Nous pouvons remarquer que certaines maladies sont considérées comme nobles et d'autres pas, voire même honteuses. Les construits sociaux forment une échelle de valeurs des différentes maladies.

Un des intervenants déclare :

"Personnellement, cela ne me dérange pas que certains professionnels de santé aient accès à mon DMP parce que je ne suis pas atteint d'une maladie honteuse ou… "

6.2.4.5 Utilisation des données

Une personne interrogée remarque qu'il n'est pas nécessaire de masquer une donnée si elle n'est pas utilisée.

6.2.4.6 Pérennité des données

Un médecin s'interroge lors d'un entretien sur l'intérêt de maintenir des données médicales anciennes qui ne servent plus à la coordination des soins et qui risquent de nuire au patient.

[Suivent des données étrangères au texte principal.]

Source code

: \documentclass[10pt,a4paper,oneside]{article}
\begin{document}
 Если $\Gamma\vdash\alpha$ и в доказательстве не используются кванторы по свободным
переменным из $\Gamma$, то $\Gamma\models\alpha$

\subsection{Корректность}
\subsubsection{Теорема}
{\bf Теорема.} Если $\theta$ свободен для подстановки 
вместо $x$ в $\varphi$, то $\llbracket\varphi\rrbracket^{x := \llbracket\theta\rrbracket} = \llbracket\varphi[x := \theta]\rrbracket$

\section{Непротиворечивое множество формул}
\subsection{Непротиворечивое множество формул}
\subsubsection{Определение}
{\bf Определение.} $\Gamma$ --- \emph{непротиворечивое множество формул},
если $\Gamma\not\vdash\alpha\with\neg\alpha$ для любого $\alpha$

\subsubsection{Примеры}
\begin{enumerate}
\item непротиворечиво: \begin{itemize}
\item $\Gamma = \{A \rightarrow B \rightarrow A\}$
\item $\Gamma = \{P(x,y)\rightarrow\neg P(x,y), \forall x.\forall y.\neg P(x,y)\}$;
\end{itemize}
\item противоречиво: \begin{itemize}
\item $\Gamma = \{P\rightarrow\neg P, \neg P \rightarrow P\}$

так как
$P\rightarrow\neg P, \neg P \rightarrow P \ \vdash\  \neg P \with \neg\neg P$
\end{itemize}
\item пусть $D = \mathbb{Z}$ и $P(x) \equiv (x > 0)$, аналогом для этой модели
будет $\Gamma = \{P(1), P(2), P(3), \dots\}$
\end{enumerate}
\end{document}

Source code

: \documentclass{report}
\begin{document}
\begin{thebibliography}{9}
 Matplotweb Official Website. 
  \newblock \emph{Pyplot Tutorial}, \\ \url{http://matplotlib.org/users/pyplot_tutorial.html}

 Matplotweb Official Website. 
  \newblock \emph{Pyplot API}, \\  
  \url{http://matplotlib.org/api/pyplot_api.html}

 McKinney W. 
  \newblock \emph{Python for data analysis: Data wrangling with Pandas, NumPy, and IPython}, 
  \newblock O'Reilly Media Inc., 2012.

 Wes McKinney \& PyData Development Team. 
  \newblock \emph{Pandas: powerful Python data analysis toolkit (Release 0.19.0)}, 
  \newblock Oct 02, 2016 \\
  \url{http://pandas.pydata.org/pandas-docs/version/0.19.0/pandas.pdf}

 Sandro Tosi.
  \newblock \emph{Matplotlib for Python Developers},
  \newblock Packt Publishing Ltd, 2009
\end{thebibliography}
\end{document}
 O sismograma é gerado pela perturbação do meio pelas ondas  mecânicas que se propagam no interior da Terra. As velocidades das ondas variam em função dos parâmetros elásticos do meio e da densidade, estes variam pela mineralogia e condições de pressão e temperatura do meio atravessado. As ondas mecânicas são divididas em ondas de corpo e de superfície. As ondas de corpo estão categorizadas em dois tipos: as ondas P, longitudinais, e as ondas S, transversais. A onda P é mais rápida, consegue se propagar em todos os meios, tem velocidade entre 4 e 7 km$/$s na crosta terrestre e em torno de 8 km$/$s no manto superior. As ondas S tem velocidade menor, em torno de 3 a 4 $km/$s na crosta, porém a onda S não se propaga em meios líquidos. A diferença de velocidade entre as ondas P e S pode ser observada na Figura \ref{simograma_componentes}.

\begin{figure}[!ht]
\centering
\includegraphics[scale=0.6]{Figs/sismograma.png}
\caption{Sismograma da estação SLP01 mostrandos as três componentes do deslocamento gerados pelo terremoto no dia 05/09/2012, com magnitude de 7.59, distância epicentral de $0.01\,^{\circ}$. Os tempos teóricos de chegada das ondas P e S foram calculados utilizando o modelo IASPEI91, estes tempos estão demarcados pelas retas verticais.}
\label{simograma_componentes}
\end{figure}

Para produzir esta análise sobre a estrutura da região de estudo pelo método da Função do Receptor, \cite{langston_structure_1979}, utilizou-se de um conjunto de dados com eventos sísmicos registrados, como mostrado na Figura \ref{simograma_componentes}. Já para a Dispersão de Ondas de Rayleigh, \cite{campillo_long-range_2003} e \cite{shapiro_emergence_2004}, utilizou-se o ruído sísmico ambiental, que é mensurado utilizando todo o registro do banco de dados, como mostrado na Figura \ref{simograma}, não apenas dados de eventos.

6.2.4.7 Mise en jeu de l'intime

Une personne interrogée se demande :

"Qu'est-ce qui est du domaine de l'intimité ? Masquer quoi ? Est-ce que le patient est conscient de son intimité ?"

Ainsi, le masquage dépendra de ce que chaque individu considère comme appartenant à son domaine privé. Cette limite est strictement personnelle. Une même information ne porte pas préjudice avec la même intensité à tout patient.

Cette notion d'intimité varie selon la sévérité de l'épisode vécu. Un patient interrogé déclare ne pas révéler sa maladie VIH lorsqu'il consulte pour des signes cliniques bénins. Lors d'un problème aigu grave, dans l'urgence, un intervenant considère que le patient est plus soumis aux professionnels de santé et donc révèle plus facilement ses antécédents habituellement masqués.

Ainsi un patient pourra sentir la nécessité de masquer une donnée qui semblerait sans importance ou sans incidence pour un autre patient.

6.2.5 Masquage de données à leur rédacteur

Un médecin déclare qu'il serait incompréhensible que les patients puissent masquer des données à l'auteur de celles-ci.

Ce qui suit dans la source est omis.